- **Problem to work on**
The data is to be retyped in full, exactly.

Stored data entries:

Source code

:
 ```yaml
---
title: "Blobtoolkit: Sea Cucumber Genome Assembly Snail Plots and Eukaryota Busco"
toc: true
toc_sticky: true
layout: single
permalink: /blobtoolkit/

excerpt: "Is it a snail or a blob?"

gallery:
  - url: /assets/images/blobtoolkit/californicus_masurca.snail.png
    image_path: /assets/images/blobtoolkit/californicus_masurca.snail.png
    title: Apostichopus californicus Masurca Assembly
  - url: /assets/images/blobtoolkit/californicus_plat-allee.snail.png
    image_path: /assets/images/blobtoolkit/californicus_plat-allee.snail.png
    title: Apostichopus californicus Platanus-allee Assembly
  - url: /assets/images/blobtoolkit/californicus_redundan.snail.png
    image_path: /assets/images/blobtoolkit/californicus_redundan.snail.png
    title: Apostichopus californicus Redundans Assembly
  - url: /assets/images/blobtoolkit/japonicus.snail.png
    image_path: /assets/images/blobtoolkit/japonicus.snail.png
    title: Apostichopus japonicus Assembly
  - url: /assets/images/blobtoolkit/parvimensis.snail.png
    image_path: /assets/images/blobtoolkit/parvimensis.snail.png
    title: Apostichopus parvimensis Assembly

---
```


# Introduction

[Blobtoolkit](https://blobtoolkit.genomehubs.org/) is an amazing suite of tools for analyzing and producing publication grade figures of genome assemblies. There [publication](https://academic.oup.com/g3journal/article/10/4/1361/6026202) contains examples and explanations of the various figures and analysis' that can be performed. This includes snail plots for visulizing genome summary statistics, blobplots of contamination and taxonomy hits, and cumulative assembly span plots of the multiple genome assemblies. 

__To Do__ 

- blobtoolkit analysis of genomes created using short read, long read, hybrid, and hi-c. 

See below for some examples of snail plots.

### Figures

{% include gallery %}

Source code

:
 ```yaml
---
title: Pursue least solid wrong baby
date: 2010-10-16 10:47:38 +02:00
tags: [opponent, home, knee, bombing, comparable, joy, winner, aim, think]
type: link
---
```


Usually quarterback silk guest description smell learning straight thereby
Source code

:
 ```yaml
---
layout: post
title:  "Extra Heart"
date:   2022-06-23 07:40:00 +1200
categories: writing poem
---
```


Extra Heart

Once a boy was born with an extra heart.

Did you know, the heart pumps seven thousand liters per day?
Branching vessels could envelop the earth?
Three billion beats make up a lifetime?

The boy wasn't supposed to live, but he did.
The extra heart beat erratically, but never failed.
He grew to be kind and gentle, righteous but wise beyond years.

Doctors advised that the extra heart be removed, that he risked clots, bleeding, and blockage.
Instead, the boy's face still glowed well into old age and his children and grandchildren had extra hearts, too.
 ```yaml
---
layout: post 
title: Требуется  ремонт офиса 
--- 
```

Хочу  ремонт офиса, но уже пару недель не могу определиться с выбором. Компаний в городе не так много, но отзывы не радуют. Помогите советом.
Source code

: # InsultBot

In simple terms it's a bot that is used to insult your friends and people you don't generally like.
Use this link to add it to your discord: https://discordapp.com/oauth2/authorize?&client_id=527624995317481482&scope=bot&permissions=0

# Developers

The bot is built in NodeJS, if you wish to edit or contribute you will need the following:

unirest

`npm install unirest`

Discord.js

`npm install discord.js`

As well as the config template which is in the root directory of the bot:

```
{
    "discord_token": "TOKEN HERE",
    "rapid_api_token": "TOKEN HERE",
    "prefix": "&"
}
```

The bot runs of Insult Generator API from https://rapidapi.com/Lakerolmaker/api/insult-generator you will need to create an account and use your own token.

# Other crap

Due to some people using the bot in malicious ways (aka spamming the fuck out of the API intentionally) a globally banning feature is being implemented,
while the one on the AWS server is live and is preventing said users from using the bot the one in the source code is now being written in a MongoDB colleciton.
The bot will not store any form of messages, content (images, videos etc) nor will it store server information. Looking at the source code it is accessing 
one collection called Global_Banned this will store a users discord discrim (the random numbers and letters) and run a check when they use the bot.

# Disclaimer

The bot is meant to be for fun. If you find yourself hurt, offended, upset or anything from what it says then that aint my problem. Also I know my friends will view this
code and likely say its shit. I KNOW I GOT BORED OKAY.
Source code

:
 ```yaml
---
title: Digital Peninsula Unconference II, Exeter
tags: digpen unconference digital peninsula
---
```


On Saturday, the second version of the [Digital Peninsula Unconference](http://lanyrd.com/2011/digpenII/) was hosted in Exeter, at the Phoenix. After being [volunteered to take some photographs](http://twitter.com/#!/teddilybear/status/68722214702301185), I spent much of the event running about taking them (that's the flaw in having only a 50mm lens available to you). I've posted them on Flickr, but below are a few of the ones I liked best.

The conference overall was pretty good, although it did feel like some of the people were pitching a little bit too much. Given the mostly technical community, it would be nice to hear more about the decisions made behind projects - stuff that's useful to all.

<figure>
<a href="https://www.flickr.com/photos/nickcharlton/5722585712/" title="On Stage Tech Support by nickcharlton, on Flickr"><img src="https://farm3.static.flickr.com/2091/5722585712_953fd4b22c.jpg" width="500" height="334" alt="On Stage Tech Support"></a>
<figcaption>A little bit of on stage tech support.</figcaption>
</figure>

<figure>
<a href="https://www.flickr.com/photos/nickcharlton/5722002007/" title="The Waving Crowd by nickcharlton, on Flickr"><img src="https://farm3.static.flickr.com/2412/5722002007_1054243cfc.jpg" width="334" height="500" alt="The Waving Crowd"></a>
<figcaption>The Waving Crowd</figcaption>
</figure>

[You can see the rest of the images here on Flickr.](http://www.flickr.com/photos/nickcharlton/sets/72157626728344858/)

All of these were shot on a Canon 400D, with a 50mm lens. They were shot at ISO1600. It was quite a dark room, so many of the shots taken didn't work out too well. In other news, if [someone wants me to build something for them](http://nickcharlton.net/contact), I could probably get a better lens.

- **Reply**
Source code

:
 ```yaml
---
title: "Blobtoolkit: Sea Cucumber Genome Assembly Snail Plots and Eukaryota Busco"
toc: true
toc_sticky: true
layout: single
permalink: /blobtoolkit/

excerpt: "Is it a snail or a blob?"

gallery:
  - url: /assets/images/blobtoolkit/californicus_masurca.snail.png
    image_path: /assets/images/blobtoolkit/californicus_masurca.snail.png
    title: Apostichopus californicus Masurca Assembly
  - url: /assets/images/blobtoolkit/californicus_plat-allee.snail.png
    image_path: /assets/images/blobtoolkit/californicus_plat-allee.snail.png
    title: Apostichopus californicus Platanus-allee Assembly
  - url: /assets/images/blobtoolkit/californicus_redundan.snail.png
    image_path: /assets/images/blobtoolkit/californicus_redundan.snail.png
    title: Apostichopus californicus Redundans Assembly
  - url: /assets/images/blobtoolkit/japonicus.snail.png
    image_path: /assets/images/blobtoolkit/japonicus.snail.png
    title: Apostichopus japonicus Assembly
  - url: /assets/images/blobtoolkit/parvimensis.snail.png
    image_path: /assets/images/blobtoolkit/parvimensis.snail.png
    title: Apostichopus parvimensis Assembly

---
```


# Introduction

[Blobtoolkit](https://blobtoolkit.genomehubs.org/) is an amazing suite of tools for analyzing and producing publication grade figures of genome assemblies. There [publication](https://academic.oup.com/g3journal/article/10/4/1361/6026202) contains examples and explanations of the various figures and analysis' that can be performed. This includes snail plots for visulizing genome summary statistics, blobplots of contamination and taxonomy hits, and cumulative assembly span plots of the multiple genome assemblies. 

__To Do__ 

- blobtoolkit analysis of genomes created using short read, long read, hybrid, and hi-c. 

See below for some examples of snail plots.

### Figures

{% include gallery %}

Source code

:
 ```yaml
---
title: Pursue least solid wrong baby
date: 2010-10-16 10:47:38 +02:00
tags: [opponent, home, knee, bombing, comparable, joy, winner, aim, think]
type: link
---
```


Usually quarterback silk guest description smell learning straight thereby
Source code

:
 ```yaml
---
layout: post
title:  "Extra Heart"
date:   2022-06-23 07:40:00 +1200
categories: writing poem
---
```


Extra Heart

Once a boy was born with an extra heart.

Did you know, the heart pumps seven thousand liters per day?
Branching vessels could envelop the earth?
Three billion beats make up a lifetime?

The boy wasn't supposed to live, but he did.
The extra heart beat erratically, but never failed.
He grew to be kind and gentle, righteous but wise beyond years.

Doctors advised that the extra heart be removed, that he risked clots, bleeding, and blockage.
Instead, the boy's face still glowed well into old age and his children and grandchildren had extra hearts, too.
 ```yaml
---
layout: post 
title: Требуется  ремонт офиса 
--- 
```

Хочу  ремонт офиса, но уже пару недель не могу определиться с выбором. Компаний в городе не так много, но отзывы не радуют. Помогите советом.
Source code

: # InsultBot

In simple terms it's a bot that is used to insult your friends and people you don't generally like.
Use this link to add it to your discord: https://discordapp.com/oauth2/authorize?&client_id=527624995317481482&scope=bot&permissions=0

# Developers

The bot is built in NodeJS, if you wish to edit or contribute you will need the following:

unirest

`npm install unirest`

Discord.js

`npm install discord.js`

As well as the config template which is in the root directory of the bot:

```
{
    "discord_token": "TOKEN HERE",
    "rapid_api_token": "TOKEN HERE",
    "prefix": "&"
}
```

The bot runs of Insult Generator API from https://rapidapi.com/Lakerolmaker/api/insult-generator you will need to create an account and use your own token.

# Other crap

Due to some people using the bot in malicious ways (aka spamming the fuck out of the API intentionally) a globally banning feature is being implemented,
while the one on the AWS server is live and is preventing said users from using the bot the one in the source code is now being written in a MongoDB colleciton.
The bot will not store any form of messages, content (images, videos etc) nor will it store server information. Looking at the source code it is accessing 
one collection called Global_Banned this will store a users discord discrim (the random numbers and letters) and run a check when they use the bot.

# Disclaimer

The bot is meant to be for fun. If you find yourself hurt, offended, upset or anything from what it says then that aint my problem. Also I know my friends will view this
code and likely say its shit. I KNOW I GOT BORED OKAY.
Source code

:
 ```yaml
---
title: Digital Peninsula Unconference II, Exeter
tags: digpen unconference digital peninsula
---
```


On Saturday, the second version of the [Digital Peninsula Unconference](http://lanyrd.com/2011/digpenII/) was hosted in Exeter, at the Phoenix. After being [volunteered to take some photographs](http://twitter.com/#!/teddilybear/status/68722214702301185), I spent much of the event running about taking them (that's the flaw in having only a 50mm lens available to you). I've posted them on Flickr, but below are a few of the ones I liked best.

The conference overall was pretty good, although it did feel like some of the people were pitching a little bit too much. Given the mostly technical community, it would be nice to hear more about the decisions made behind projects - stuff that's useful to all.

<figure>
<a href="https://www.flickr.com/photos/nickcharlton/5722585712/" title="On Stage Tech Support by nickcharlton, on Flickr"><img src="https://farm3.static.flickr.com/2091/5722585712_953fd4b22c.jpg" width="500" height="334" alt="On Stage Tech Support"></a>
<figcaption>A little bit of on stage tech support.</figcaption>
</figure>

<figure>
<a href="https://www.flickr.com/photos/nickcharlton/5722002007/" title="The Waving Crowd by nickcharlton, on Flickr"><img src="https://farm3.static.flickr.com/2412/5722002007_1054243cfc.jpg" width="334" height="500" alt="The Waving Crowd"></a>
<figcaption>The Waving Crowd</figcaption>
</figure>

[You can see the rest of the images here on Flickr.](http://www.flickr.com/photos/nickcharlton/sets/72157626728344858/)

All of these were shot on a Canon 400D, with a 50mm lens. They were shot at ISO1600. It was quite a dark room, so many of the shots taken didn't work out too well. In other news, if [someone wants me to build something for them](http://nickcharlton.net/contact), I could probably get a better lens.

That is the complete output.